Hoje prestamos homenagem a André Courrèges, um dos ícones da moda francesa do século XX, que popularizou a minissaia e as calças para mulher, peças de roupa simbólicas da revolução juvenil e da emancipação feminina da década de 1960. Courrèges faleceu no passado dia 7 de janeiro, aos 92 anos, mas o seu nome continuará a ser sinónimo de genialidade. 

André Courrèges nasceu na cidade de Pau, no sul de França, em março de 1923. "Atlético e apaixonado pela luz", estudou engenharia civil na l’Ecole des Ponts et Chaussées, familiarizando-se com os conceitos arquitetónicos. Em 1945, mudou-se para Paris, onde conheceu, quatro anos depois, o grande mestre de Alta Costura, Cristóbal Balenciaga, com quem trabalhou durante 11 anos. Em 1961, abriu a sua própria casa de moda.

Sempre ligado à arquitetura, talvez por influência do seu mestre Balenciaga - considerado o arquiteto da moda -, Courrèges celebrizou-se pelo seu estilo puro e minimalista, trabalhando as suas coleções a partir de linhas retas, formas geométricas, blocos de cor e um apurado equilíbrio técnico e artístico.

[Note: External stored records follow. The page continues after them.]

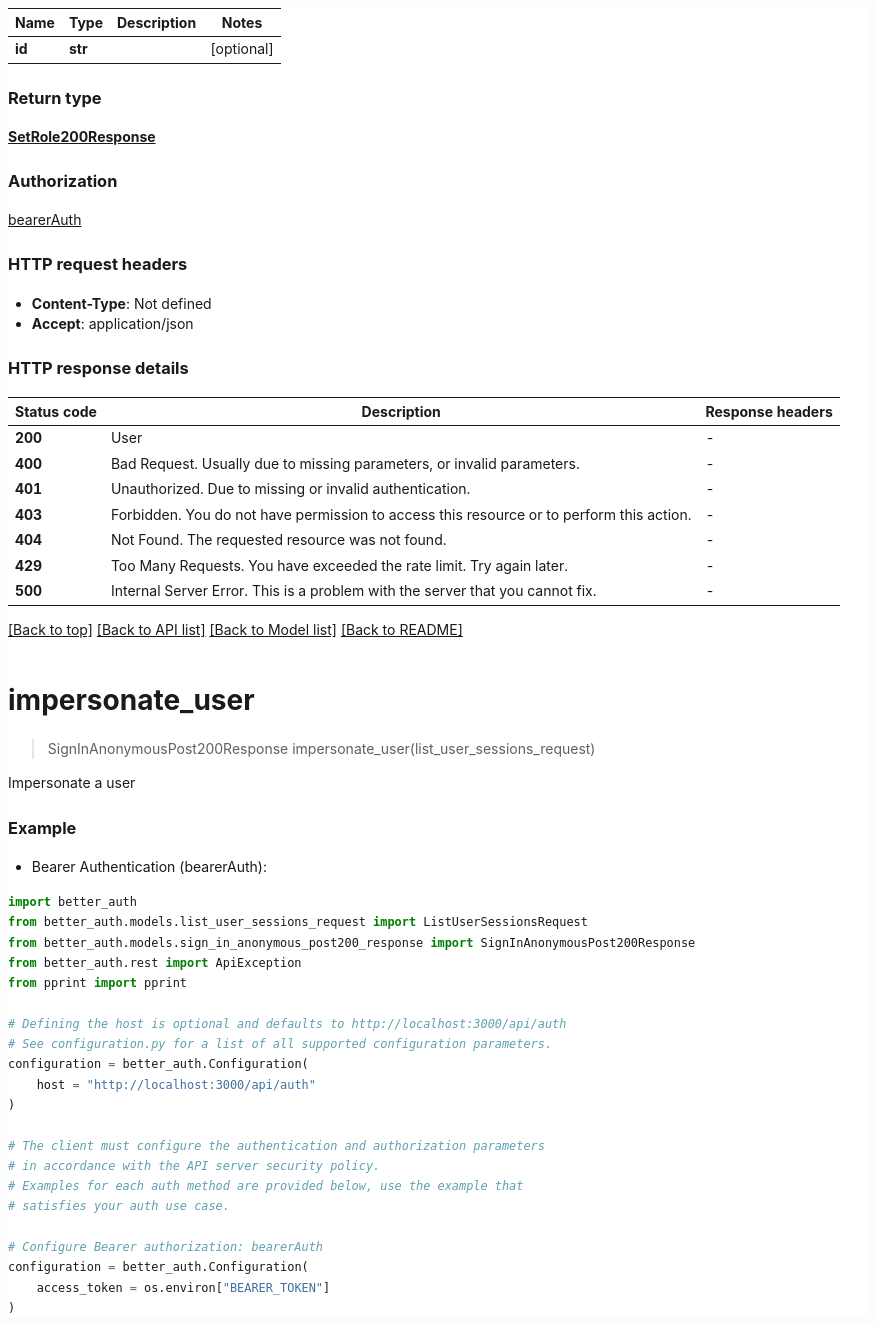 Name | Type | Description  | Notes
------------- | ------------- | ------------- | -------------
 **id** | **str**|  | [optional] 

### Return type

[**SetRole200Response**](SetRole200Response.md)

### Authorization

[bearerAuth](../README.md#bearerAuth)

### HTTP request headers

 - **Content-Type**: Not defined
 - **Accept**: application/json

### HTTP response details

| Status code | Description | Response headers |
|-------------|-------------|------------------|
**200** | User |  -  |
**400** | Bad Request. Usually due to missing parameters, or invalid parameters. |  -  |
**401** | Unauthorized. Due to missing or invalid authentication. |  -  |
**403** | Forbidden. You do not have permission to access this resource or to perform this action. |  -  |
**404** | Not Found. The requested resource was not found. |  -  |
**429** | Too Many Requests. You have exceeded the rate limit. Try again later. |  -  |
**500** | Internal Server Error. This is a problem with the server that you cannot fix. |  -  |

[[Back to top]](#) [[Back to API list]](../README.md#documentation-for-api-endpoints) [[Back to Model list]](../README.md#documentation-for-models) [[Back to README]](../README.md)

# **impersonate_user**
> SignInAnonymousPost200Response impersonate_user(list_user_sessions_request)

Impersonate a user

### Example

* Bearer Authentication (bearerAuth):

```python
import better_auth
from better_auth.models.list_user_sessions_request import ListUserSessionsRequest
from better_auth.models.sign_in_anonymous_post200_response import SignInAnonymousPost200Response
from better_auth.rest import ApiException
from pprint import pprint

# Defining the host is optional and defaults to http://localhost:3000/api/auth
# See configuration.py for a list of all supported configuration parameters.
configuration = better_auth.Configuration(
    host = "http://localhost:3000/api/auth"
)

# The client must configure the authentication and authorization parameters
# in accordance with the API server security policy.
# Examples for each auth method are provided below, use the example that
# satisfies your auth use case.

# Configure Bearer authorization: bearerAuth
configuration = better_auth.Configuration(
    access_token = os.environ["BEARER_TOKEN"]
)

```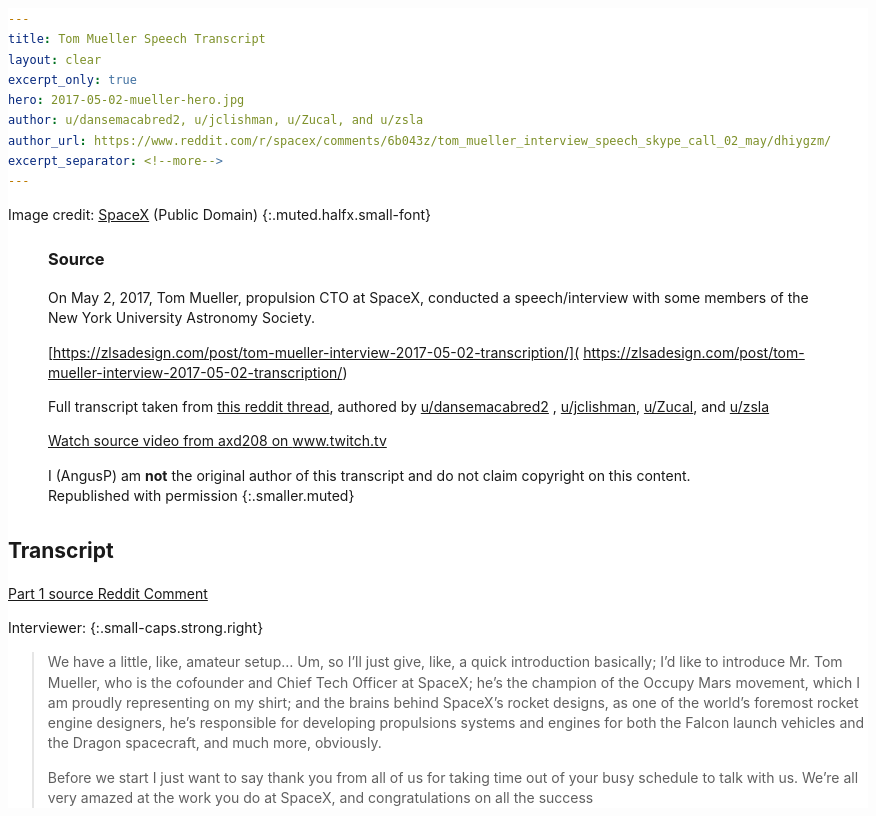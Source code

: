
 ```yaml
---
title: Tom Mueller Speech Transcript
layout: clear
excerpt_only: true
hero: 2017-05-02-mueller-hero.jpg
author: u/dansemacabred2, u/jclishman, u/Zucal, and u/zsla
author_url: https://www.reddit.com/r/spacex/comments/6b043z/tom_mueller_interview_speech_skype_call_02_may/dhiygzm/
excerpt_separator: <!--more-->
---
```


Image credit: [SpaceX](https://www.flickr.com/photos/spacex/29916104756) (Public Domain)
{:.muted.halfx.small-font}


<figure class="padder sheet smaller" markdown="1">

### Source

On May 2, 2017, Tom Mueller, propulsion CTO at SpaceX, conducted a speech/interview with some members of the New York University Astronomy Society.

[https://zlsadesign.com/post/tom-mueller-interview-2017-05-02-transcription/]( https://zlsadesign.com/post/tom-mueller-interview-2017-05-02-transcription/)

Full transcript taken from [this reddit thread](https://www.reddit.com/r/spacex/comments/6b043z/tom_mueller_interview_speech_skype_call_02_may/dhiygzm/), authored by [u/dansemacabred2](https://www.reddit.com/user/dansemacabred2) , [u/jclishman](https://www.reddit.com/user/jclishman), [u/Zucal](https://www.reddit.com/user/Zucal), and [u/zsla](https://www.reddit.com/user/zlsa)

<a href="https://www.twitch.tv/videos/139688943">Watch source video from axd208 on www.twitch.tv</a>

I (AngusP) am **not** the original author of this transcript and do not claim copyright on this content.
<br>
Republished with permission
{:.smaller.muted}

</figure>

Transcript
---


[Part 1 source Reddit Comment](https://www.reddit.com/r/spacex/comments/6b043z/tom_mueller_interview_speech_skype_call_02_may/dhiygzm/)


Interviewer:
{:.small-caps.strong.right}

> We have a little, like, amateur setup… Um, so I’ll just give, like, a quick introduction basically;
> I’d like to introduce Mr. Tom Mueller, who is the cofounder and Chief Tech Officer at SpaceX; he’s the
> champion of the Occupy Mars movement, which I am proudly representing on my shirt; and the brains behind
> SpaceX’s rocket designs, as one of the world’s foremost rocket engine designers, he’s responsible for 
> developing propulsions systems and engines for both the Falcon launch vehicles and the Dragon spacecraft, 
> and much more, obviously.
> 
> Before we start I just want to say thank you from all of us for taking time out of your busy schedule to 
> talk with us. We’re all very amazed at the work you do at SpaceX, and congratulations on all the success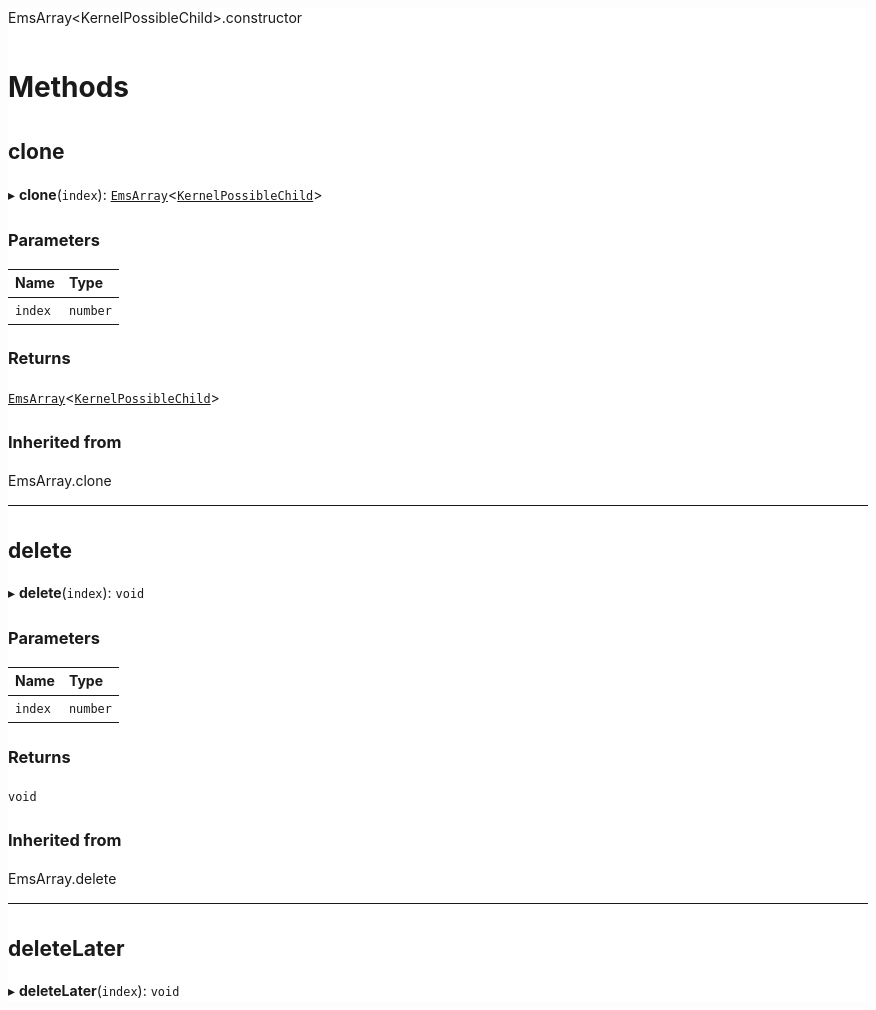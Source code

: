 EmsArray<KernelPossibleChild\>.constructor

# Methods

## clone

▸ **clone**(`index`): [`EmsArray`](configurator_core_src_roomle_configurator._internal_.EmsArray.md)<[`KernelPossibleChild`](../interfaces/typings_kernel.KernelPossibleChild.md)\>

### Parameters

| Name | Type |
| :------ | :------ |
| `index` | `number` |

### Returns

[`EmsArray`](configurator_core_src_roomle_configurator._internal_.EmsArray.md)<[`KernelPossibleChild`](../interfaces/typings_kernel.KernelPossibleChild.md)\>

### Inherited from

EmsArray.clone

___

## delete

▸ **delete**(`index`): `void`

### Parameters

| Name | Type |
| :------ | :------ |
| `index` | `number` |

### Returns

`void`

### Inherited from

EmsArray.delete

___

## deleteLater

▸ **deleteLater**(`index`): `void`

Visionário, antecipou muitas ideias, como a praticidade e o conforto da moda do futuro. "Hoje, a mulher é igual ao homem, trabalha, tem mil afazeres. Por isso é preciso facilitar a sua vida e aproveitar todo o avanço tecnológico que traz esta facilidade", afirmou o criador no início da década de 1960. 

Na primavera de 1964, provocou a conhecida "revolução Courrèges" com a apresentação de uma coleção futurista, apelidada como "space age". O espírito jovem da época ficou imortalizado nas suas "moon girls", vestidas de branco e prata, cores fluorescentes e materiais sintéticos.

A tecnologia, as viagens espaciais e o futuro eram as principais inspirações de André Courrèges, que imaginava a mulher do ano 2000 (nos anos 60, o ano 2000 representava o futuro) andrógina e espacial, sempre vestida com roupas plásticas e metalizadas, minissaias, botas rasas de cano baixo (as famosas botas go-go) e grandes óculos. Ao contrário do que muitos acreditam, foi Courrèges que diminuiu o comprimento das saias até se tornarem minis e não a criadora inglesa Mary Quant, que apenas as ajudou a difundir e popularizar.

As suas criações inovadoras foram um enorme sucesso durante várias décadas, mas foram perdendo o brilho até que, em 1994, Courrèges decidiu retirar-se das passerelles.

O grande nome da moda dos anos 60 continuará a ser sinónimo de genialidade.